Cousin Frederick Slimp tells "the stories of these [Civil War] tragedies in his own language"

You can be naive enough to start out on your genealogical hunt assuming there will be no written record of people so humble. You learn that anyone who has been around very long will be on one census or another, even if he or she is missed a few times. What you don't expect is to discover words actually spoken or written by family members, not unless you come from a family like the Massachusetts Adamses, not the North Carolina Adamses. Then you think you are lucky when you find that 8 out of the 42 or so signers of the Tryon Resolves were family members of yours, whether or not any of them influenced the wording of the resolves.
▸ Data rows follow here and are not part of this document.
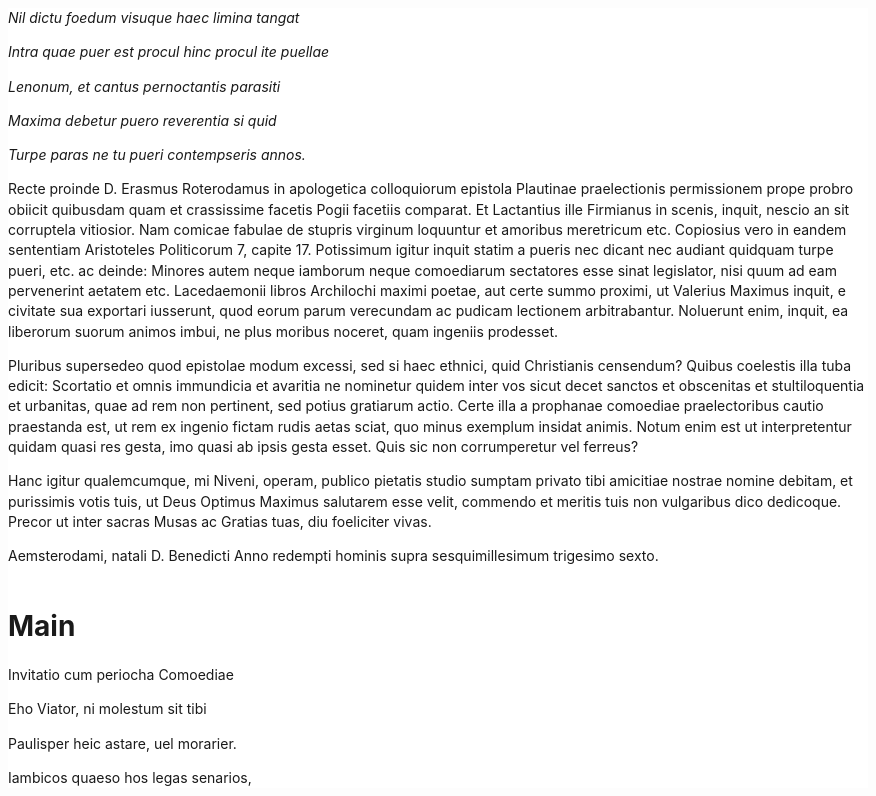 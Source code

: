 *Nil dictu foedum visuque haec limina tangat*

*Intra quae puer est procul hinc procul ite puellae*

*Lenonum, et cantus pernoctantis parasiti*

*Maxima debetur puero reverentia si quid*

*Turpe paras ne tu pueri contempseris annos.*

Recte proinde D. Erasmus Roterodamus in apologetica colloquiorum
epistola Plautinae praelectionis permissionem prope probro obiicit
quibusdam quam et crassissime facetis Pogii facetiis comparat. Et
Lactantius ille Firmianus in scenis, inquit, nescio an sit corruptela
vitiosior. Nam comicae fabulae de stupris virginum loquuntur et amoribus
meretricum etc. Copiosius vero in eandem sententiam Aristoteles
Politicorum 7, capite 17. Potissimum igitur inquit statim a pueris nec
dicant nec audiant quidquam turpe pueri, etc. ac deinde: Minores autem
neque iamborum neque comoediarum sectatores esse sinat legislator, nisi
quum ad eam pervenerint aetatem etc. Lacedaemonii libros Archilochi
maximi poetae, aut certe summo proximi, ut Valerius Maximus inquit, e
civitate sua exportari iusserunt, quod eorum parum verecundam ac pudicam
lectionem arbitrabantur. Noluerunt enim, inquit, ea liberorum suorum
animos imbui, ne plus moribus noceret, quam ingeniis prodesset.

Pluribus supersedeo quod epistolae modum excessi, sed si haec ethnici,
quid Christianis censendum? Quibus coelestis illa tuba edicit: Scortatio
et omnis immundicia et avaritia ne nominetur quidem inter vos sicut
decet sanctos et obscenitas et stultiloquentia et urbanitas, quae ad rem
non pertinent, sed potius gratiarum actio. Certe illa a prophanae
comoediae praelectoribus cautio praestanda est, ut rem ex ingenio fictam
rudis aetas sciat, quo minus exemplum insidat animis. Notum enim est ut
interpretentur quidam quasi res gesta, imo quasi ab ipsis gesta esset.
Quis sic non corrumperetur vel ferreus?

Hanc igitur qualemcumque, mi Niveni, operam, publico pietatis studio
sumptam privato tibi amicitiae nostrae nomine debitam, et purissimis
votis tuis, ut Deus Optimus Maximus salutarem esse velit, commendo et
meritis tuis non vulgaribus dico dedicoque. Precor ut inter sacras Musas
ac Gratias tuas, diu foeliciter vivas.

Aemsterodami, natali D. Benedicti Anno redempti hominis supra
sesquimillesimum trigesimo sexto.



# Main



Invitatio cum periocha Comoediae

Eho Viator, ni molestum sit tibi

Paulisper heic astare, uel morarier.

Iambicos quaeso hos legas senarios,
Then you start finding speeches printed in newspapers, petitions to presidents, affidavits given before federal commissions, and phrases and sentences quoted in odd documents. Often enough you encounter something like this in the HISTORY OF THE 13TH REGIMENT TENNESSEE VOLUNTEER CAVALRY, most of a chapter (it's hard to tell because the punctuation is inconsistent) in the words of a member of the family. The editor of the book observes: "We are indebted to Captain Frederick Slimp, of Butler Tennessee, a native of Johnson county, and a man who has always been regarded as a man of unimpeachable veracity, for the following statements. We let him tell the stories of these tragedies in his own language." Several stories follow, tragic indeed, words enough to convey a strong sense of the man's character and his voice. And there's his photograph which I posted yesterday. How unlike my GGGG Grandfather Jacob Slimp would he have sounded, I wonder. Not all that different, I would bet.

GGG Grandmother Rachel Slimp Dougherty was Frederick's first cousin.